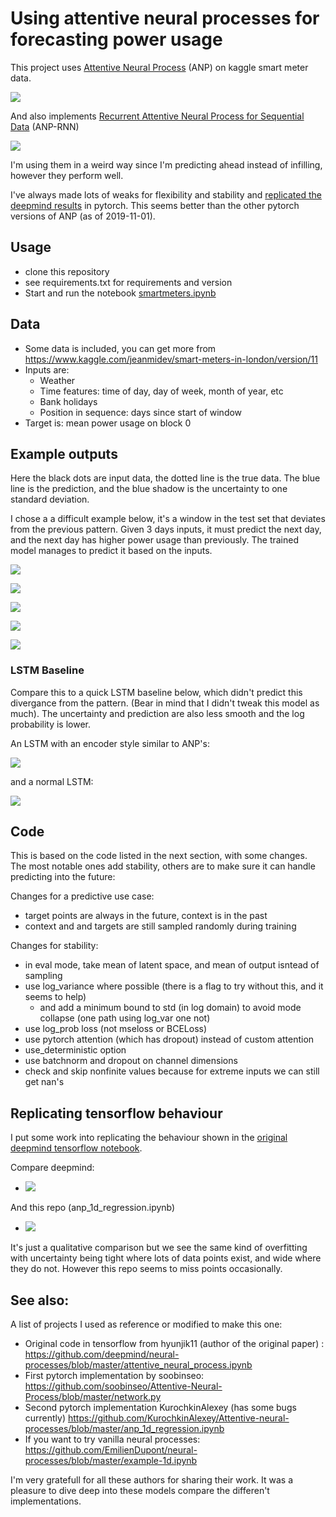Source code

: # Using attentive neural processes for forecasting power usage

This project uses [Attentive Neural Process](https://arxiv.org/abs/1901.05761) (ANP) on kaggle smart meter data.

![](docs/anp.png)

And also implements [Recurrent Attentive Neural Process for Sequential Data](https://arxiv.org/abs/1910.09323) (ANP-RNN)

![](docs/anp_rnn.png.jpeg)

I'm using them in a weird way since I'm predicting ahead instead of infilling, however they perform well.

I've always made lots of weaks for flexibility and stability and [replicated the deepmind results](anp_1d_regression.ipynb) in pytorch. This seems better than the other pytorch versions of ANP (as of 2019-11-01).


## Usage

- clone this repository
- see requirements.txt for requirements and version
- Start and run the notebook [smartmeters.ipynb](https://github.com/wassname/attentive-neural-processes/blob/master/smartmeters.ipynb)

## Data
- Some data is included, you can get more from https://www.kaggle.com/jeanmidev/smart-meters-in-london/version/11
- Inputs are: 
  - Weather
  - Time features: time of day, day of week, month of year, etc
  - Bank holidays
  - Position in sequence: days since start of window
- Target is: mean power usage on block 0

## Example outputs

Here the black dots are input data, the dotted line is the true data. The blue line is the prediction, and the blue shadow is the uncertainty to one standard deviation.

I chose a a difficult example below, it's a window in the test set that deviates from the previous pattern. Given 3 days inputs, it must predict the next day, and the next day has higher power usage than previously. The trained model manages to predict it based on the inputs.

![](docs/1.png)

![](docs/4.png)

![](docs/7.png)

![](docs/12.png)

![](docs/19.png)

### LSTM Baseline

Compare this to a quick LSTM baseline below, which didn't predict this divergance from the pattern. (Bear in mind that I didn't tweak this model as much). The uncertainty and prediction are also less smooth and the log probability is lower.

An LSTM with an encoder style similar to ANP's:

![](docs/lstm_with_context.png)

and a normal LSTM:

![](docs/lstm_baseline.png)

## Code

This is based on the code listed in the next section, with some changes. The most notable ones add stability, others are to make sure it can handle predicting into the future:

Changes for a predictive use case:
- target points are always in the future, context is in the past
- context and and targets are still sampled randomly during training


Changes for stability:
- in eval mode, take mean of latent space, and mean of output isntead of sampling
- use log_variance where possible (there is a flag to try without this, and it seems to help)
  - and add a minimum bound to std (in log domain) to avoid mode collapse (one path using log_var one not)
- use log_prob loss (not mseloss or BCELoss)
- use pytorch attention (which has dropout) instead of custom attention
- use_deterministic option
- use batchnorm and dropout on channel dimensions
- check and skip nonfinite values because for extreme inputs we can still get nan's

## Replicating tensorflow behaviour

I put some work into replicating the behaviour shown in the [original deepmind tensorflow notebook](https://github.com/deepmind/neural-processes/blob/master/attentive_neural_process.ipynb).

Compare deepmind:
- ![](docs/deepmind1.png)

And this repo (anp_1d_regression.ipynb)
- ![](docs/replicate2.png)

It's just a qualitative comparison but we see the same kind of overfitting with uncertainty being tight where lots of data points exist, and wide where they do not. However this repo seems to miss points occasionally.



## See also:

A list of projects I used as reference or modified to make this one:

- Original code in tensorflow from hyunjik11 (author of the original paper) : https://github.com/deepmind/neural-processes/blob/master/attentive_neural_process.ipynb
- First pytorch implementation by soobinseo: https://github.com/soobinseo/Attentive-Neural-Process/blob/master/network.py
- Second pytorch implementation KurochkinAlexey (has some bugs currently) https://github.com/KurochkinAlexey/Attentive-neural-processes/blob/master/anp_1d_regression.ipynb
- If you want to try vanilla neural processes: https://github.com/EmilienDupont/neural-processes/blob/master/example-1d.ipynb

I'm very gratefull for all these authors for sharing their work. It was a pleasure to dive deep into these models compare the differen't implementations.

--

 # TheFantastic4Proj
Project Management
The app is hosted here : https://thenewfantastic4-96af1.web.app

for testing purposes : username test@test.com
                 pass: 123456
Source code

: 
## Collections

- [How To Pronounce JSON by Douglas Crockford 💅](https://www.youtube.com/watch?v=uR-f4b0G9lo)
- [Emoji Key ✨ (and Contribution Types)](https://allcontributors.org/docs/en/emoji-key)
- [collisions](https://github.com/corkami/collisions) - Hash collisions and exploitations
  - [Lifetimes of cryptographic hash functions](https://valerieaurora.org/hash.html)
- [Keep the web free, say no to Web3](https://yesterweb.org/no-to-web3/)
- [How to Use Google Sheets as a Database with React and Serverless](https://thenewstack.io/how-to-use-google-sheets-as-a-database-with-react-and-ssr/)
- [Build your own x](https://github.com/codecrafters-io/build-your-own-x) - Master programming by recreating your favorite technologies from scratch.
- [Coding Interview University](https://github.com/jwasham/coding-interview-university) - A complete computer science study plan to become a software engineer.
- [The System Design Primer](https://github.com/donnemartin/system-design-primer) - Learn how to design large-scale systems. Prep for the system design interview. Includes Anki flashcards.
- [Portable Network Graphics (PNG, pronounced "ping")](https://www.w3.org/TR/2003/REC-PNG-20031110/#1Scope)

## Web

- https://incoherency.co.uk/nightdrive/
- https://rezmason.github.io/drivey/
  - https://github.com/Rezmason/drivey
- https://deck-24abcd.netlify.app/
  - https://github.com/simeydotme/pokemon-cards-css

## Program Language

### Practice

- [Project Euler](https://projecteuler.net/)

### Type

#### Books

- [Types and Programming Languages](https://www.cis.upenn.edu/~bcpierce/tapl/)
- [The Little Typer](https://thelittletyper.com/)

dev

Required action: Your answer should be the lines of the listing above between the line holding "- [Coding Interview" and the line holding "- https://rezmason.github.io/drivey/", inclusive, restated word for word and alone.

The answer:
- [Coding Interview University](https://github.com/jwasham/coding-interview-university) - A complete computer science study plan to become a software engineer.
- [The System Design Primer](https://github.com/donnemartin/system-design-primer) - Learn how to design large-scale systems. Prep for the system design interview. Includes Anki flashcards.
- [Portable Network Graphics (PNG, pronounced "ping")](https://www.w3.org/TR/2003/REC-PNG-20031110/#1Scope)

## Web

- https://incoherency.co.uk/nightdrive/
- https://rezmason.github.io/drivey/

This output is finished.